_Items from a data source_.
<<<<

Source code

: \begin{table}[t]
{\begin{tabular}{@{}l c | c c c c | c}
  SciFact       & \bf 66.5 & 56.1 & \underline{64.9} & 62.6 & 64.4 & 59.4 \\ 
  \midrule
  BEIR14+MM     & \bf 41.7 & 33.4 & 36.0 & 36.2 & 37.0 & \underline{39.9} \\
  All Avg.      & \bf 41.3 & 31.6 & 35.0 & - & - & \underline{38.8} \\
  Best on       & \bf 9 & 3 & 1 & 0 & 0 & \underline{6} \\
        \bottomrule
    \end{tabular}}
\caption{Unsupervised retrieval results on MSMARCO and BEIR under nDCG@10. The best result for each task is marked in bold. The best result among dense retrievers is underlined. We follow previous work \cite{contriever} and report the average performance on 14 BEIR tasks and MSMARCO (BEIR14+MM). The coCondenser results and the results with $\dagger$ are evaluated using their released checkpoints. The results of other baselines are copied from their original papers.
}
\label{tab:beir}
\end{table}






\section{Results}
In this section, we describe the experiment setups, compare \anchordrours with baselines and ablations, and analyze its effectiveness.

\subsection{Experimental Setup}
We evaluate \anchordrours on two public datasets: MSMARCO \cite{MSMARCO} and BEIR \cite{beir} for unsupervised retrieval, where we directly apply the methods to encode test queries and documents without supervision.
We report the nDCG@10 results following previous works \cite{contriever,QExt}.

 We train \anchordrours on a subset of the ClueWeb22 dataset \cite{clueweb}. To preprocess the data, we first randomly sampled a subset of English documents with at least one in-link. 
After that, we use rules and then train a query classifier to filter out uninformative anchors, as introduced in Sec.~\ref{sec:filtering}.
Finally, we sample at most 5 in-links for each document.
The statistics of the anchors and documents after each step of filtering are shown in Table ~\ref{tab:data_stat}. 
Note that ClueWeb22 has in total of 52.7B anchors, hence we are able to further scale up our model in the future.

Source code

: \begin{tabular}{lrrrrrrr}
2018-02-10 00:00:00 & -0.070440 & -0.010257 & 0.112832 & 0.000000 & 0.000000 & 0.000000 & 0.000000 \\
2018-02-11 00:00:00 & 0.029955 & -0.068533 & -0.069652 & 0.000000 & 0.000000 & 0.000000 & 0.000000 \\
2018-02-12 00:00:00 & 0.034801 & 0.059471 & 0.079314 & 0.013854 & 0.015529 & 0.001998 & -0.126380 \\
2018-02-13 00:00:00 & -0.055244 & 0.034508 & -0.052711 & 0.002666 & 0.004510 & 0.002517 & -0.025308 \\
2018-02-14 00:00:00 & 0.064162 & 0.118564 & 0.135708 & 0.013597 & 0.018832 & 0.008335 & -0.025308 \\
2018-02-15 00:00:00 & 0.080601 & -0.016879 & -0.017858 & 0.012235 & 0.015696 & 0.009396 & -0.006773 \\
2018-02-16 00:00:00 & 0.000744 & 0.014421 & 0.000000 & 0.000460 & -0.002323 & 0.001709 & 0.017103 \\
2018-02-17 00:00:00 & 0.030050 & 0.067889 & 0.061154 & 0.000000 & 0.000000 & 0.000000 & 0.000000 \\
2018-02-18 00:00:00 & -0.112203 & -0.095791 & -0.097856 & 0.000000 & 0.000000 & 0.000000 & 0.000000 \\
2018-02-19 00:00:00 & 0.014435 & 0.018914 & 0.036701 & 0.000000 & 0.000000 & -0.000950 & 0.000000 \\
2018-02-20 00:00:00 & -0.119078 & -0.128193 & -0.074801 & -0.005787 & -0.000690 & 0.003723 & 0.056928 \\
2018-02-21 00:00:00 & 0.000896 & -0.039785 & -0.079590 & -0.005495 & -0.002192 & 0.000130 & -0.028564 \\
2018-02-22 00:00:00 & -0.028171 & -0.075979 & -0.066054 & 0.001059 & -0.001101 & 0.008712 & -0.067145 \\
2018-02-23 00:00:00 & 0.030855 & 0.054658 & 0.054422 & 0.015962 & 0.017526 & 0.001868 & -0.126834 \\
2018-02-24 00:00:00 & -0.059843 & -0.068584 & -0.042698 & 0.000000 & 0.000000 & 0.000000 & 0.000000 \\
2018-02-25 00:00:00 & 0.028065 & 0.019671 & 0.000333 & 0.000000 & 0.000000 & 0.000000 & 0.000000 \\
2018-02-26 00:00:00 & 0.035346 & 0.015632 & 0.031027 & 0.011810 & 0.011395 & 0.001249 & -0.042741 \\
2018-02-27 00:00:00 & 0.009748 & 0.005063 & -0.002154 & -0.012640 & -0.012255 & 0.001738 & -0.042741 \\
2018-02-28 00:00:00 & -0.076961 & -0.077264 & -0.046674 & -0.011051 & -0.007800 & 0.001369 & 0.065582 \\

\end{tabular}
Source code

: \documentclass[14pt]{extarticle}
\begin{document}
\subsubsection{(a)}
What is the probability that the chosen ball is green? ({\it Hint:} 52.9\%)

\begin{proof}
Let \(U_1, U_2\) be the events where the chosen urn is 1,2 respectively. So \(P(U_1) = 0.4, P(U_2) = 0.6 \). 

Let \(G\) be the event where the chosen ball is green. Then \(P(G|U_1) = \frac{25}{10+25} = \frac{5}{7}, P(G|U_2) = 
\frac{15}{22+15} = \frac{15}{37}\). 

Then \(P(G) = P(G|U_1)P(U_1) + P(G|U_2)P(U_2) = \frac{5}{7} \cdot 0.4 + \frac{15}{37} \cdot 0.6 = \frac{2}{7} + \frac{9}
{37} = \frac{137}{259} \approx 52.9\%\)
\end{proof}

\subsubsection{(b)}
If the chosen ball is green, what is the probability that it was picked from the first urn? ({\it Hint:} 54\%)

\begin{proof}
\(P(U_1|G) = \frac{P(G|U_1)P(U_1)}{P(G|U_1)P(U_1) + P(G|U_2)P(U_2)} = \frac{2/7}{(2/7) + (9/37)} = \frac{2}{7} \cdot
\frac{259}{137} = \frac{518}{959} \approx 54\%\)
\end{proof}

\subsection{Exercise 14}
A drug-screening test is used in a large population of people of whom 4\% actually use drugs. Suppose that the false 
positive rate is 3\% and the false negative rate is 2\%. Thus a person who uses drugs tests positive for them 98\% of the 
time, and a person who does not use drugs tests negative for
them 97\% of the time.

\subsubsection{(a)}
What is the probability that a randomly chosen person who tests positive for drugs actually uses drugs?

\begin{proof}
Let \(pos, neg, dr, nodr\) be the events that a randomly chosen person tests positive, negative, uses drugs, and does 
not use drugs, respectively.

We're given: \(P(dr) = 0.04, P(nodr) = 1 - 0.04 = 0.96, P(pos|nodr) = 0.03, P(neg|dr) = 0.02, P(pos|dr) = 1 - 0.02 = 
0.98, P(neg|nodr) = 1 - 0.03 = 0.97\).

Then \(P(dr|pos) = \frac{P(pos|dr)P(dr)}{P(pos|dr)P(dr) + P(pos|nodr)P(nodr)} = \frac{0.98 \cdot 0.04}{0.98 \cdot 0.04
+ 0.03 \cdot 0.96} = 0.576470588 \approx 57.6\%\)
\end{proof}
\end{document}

>>>>
<<<<

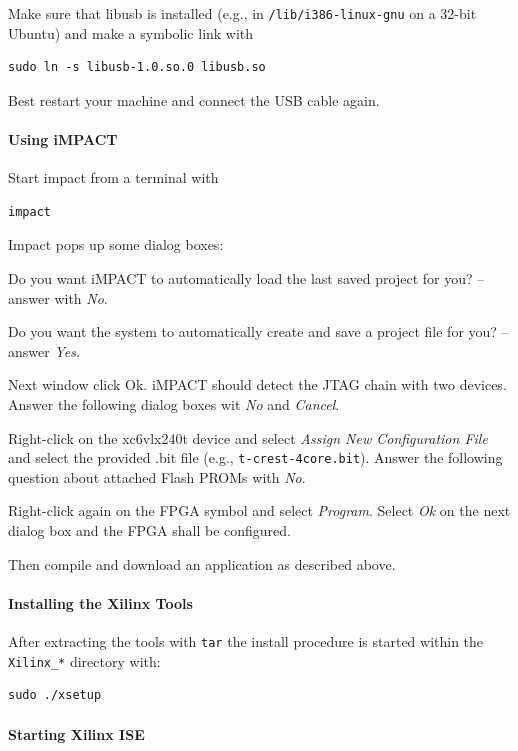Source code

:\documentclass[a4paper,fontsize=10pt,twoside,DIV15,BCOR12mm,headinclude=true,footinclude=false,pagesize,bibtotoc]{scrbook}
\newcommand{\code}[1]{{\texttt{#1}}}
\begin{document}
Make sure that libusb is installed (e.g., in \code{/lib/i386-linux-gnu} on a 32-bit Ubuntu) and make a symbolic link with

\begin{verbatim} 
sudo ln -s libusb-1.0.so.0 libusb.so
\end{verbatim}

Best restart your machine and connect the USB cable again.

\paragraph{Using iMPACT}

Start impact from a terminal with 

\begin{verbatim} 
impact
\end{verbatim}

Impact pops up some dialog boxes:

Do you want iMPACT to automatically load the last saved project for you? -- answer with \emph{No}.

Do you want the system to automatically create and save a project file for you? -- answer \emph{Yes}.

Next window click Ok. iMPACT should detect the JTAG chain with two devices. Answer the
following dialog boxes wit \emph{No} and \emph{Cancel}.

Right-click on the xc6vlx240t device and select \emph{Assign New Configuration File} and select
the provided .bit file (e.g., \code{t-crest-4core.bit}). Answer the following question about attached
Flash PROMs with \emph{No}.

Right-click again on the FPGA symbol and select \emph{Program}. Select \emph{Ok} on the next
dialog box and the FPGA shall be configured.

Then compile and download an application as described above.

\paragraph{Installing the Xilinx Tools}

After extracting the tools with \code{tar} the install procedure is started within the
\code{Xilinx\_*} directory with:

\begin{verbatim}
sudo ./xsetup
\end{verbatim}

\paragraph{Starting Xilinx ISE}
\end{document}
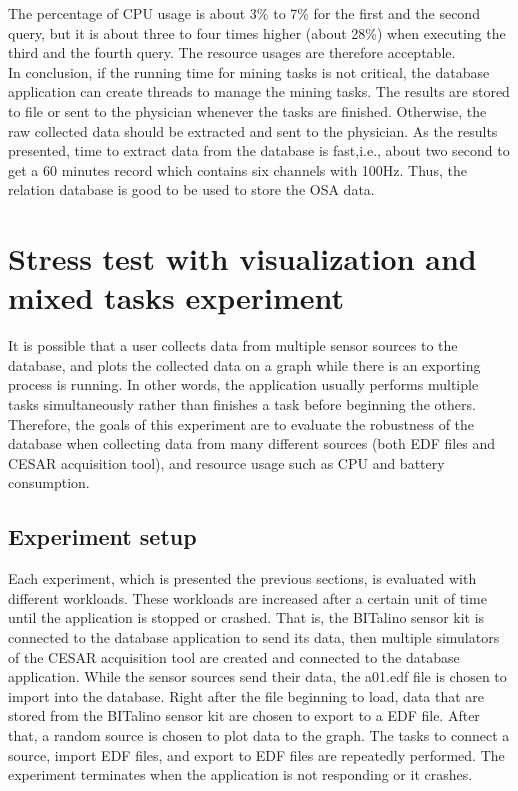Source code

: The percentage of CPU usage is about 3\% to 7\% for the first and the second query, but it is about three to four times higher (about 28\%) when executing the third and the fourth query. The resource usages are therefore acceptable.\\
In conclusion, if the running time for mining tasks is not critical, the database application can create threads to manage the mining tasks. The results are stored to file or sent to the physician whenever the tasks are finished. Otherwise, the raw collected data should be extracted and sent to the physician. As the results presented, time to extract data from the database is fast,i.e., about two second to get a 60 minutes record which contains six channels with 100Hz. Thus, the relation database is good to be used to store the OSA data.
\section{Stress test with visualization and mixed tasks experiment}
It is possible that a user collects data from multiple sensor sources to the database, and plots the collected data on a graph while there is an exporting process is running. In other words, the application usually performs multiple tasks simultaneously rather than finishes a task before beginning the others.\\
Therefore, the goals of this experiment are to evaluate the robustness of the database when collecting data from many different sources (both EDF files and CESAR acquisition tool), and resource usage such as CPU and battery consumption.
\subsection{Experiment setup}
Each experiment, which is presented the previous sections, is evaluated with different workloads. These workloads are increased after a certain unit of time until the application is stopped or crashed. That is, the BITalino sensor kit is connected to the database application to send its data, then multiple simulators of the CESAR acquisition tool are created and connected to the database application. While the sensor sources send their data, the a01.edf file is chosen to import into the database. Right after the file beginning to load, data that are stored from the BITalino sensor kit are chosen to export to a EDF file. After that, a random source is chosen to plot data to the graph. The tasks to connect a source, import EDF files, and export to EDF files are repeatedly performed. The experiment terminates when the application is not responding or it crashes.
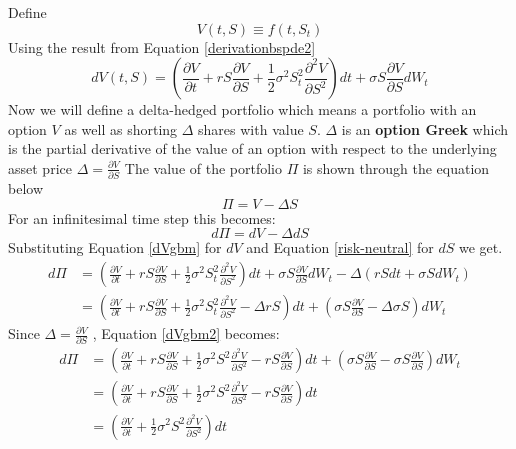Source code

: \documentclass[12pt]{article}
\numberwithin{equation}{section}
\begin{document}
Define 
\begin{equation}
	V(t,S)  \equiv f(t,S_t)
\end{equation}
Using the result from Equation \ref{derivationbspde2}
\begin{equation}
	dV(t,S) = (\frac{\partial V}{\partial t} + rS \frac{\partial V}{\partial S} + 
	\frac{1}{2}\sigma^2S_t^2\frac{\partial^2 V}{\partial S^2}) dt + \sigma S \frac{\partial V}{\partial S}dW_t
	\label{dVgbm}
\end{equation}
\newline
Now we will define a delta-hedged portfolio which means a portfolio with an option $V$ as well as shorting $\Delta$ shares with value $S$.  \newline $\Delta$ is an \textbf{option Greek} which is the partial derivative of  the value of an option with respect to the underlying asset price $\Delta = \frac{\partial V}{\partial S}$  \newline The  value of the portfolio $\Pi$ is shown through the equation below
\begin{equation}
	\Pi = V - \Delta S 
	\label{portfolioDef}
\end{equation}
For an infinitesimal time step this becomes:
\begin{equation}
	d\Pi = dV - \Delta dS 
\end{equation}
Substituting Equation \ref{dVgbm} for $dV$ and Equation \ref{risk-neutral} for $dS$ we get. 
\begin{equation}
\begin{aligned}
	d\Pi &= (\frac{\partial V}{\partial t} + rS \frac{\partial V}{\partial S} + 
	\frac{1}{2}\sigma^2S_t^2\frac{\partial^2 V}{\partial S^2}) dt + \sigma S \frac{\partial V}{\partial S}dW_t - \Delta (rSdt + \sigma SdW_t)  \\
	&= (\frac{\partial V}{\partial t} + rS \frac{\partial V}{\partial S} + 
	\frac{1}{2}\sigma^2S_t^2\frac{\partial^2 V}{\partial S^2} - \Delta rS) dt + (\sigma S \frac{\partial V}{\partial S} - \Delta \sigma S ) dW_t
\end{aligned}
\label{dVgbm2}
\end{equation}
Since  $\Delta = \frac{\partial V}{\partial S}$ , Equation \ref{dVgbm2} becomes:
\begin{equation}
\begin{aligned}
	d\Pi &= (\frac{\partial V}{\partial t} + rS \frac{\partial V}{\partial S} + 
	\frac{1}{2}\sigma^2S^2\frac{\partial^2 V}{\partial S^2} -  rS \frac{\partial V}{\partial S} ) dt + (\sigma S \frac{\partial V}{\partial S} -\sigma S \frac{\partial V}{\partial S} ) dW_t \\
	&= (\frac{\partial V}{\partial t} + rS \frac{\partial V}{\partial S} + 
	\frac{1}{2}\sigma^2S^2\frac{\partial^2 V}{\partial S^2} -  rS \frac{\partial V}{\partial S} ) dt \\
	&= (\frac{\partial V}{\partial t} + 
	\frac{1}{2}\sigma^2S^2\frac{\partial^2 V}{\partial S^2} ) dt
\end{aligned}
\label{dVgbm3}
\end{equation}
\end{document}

>>>>
<<<<

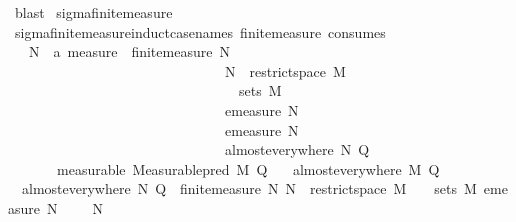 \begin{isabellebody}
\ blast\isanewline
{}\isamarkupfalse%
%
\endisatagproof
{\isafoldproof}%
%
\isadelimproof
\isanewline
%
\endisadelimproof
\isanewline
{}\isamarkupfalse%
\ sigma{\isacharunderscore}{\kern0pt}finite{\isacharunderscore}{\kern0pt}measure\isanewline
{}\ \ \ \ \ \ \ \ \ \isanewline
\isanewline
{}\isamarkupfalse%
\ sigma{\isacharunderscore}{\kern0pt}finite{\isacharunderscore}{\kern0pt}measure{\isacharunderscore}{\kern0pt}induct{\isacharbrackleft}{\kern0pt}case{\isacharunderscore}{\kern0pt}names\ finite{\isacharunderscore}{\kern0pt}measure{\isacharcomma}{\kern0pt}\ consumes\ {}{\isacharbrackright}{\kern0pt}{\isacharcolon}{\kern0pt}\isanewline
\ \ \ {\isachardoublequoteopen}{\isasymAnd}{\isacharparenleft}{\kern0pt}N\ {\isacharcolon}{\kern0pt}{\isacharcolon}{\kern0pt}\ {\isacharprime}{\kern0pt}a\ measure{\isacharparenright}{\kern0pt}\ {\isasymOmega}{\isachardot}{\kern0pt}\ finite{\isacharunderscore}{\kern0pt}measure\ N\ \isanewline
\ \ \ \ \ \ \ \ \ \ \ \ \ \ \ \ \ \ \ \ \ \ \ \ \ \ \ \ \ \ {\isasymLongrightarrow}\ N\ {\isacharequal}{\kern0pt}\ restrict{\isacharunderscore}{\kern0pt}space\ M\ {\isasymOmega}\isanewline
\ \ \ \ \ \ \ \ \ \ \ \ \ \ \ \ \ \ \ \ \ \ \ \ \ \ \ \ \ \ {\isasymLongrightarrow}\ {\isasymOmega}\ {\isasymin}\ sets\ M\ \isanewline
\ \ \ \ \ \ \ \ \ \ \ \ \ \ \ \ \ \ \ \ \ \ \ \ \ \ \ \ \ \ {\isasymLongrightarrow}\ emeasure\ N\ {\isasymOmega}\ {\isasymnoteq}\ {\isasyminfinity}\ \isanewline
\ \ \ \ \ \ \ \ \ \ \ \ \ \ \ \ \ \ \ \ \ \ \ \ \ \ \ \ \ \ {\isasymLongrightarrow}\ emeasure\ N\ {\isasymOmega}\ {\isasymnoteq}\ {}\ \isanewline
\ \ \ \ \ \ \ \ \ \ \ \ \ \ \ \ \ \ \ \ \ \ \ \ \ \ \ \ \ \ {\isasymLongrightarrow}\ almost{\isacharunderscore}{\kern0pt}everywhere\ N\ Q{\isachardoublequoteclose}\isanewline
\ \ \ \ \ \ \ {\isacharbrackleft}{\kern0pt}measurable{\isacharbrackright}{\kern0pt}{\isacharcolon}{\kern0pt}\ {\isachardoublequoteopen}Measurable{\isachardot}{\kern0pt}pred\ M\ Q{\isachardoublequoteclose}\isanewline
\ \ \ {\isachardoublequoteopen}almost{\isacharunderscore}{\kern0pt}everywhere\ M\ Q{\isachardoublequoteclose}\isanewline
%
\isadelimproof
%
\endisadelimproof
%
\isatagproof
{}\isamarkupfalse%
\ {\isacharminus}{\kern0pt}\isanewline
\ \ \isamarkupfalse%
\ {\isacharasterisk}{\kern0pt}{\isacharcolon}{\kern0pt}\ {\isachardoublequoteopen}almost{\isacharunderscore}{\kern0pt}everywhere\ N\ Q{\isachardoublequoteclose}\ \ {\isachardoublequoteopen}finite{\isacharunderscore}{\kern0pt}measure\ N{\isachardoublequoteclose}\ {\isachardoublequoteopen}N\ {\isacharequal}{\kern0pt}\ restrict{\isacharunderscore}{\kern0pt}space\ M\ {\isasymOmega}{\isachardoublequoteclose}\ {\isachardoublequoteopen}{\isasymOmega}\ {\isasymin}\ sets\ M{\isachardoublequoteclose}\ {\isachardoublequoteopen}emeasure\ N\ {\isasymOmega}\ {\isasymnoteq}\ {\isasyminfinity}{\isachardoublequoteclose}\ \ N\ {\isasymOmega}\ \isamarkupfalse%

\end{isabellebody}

>>>>

_WHAT IS EXPECTED_. Count each line above that has the word "FPGA" in it, and write down nothing but the total.

_OUTPUT_. 2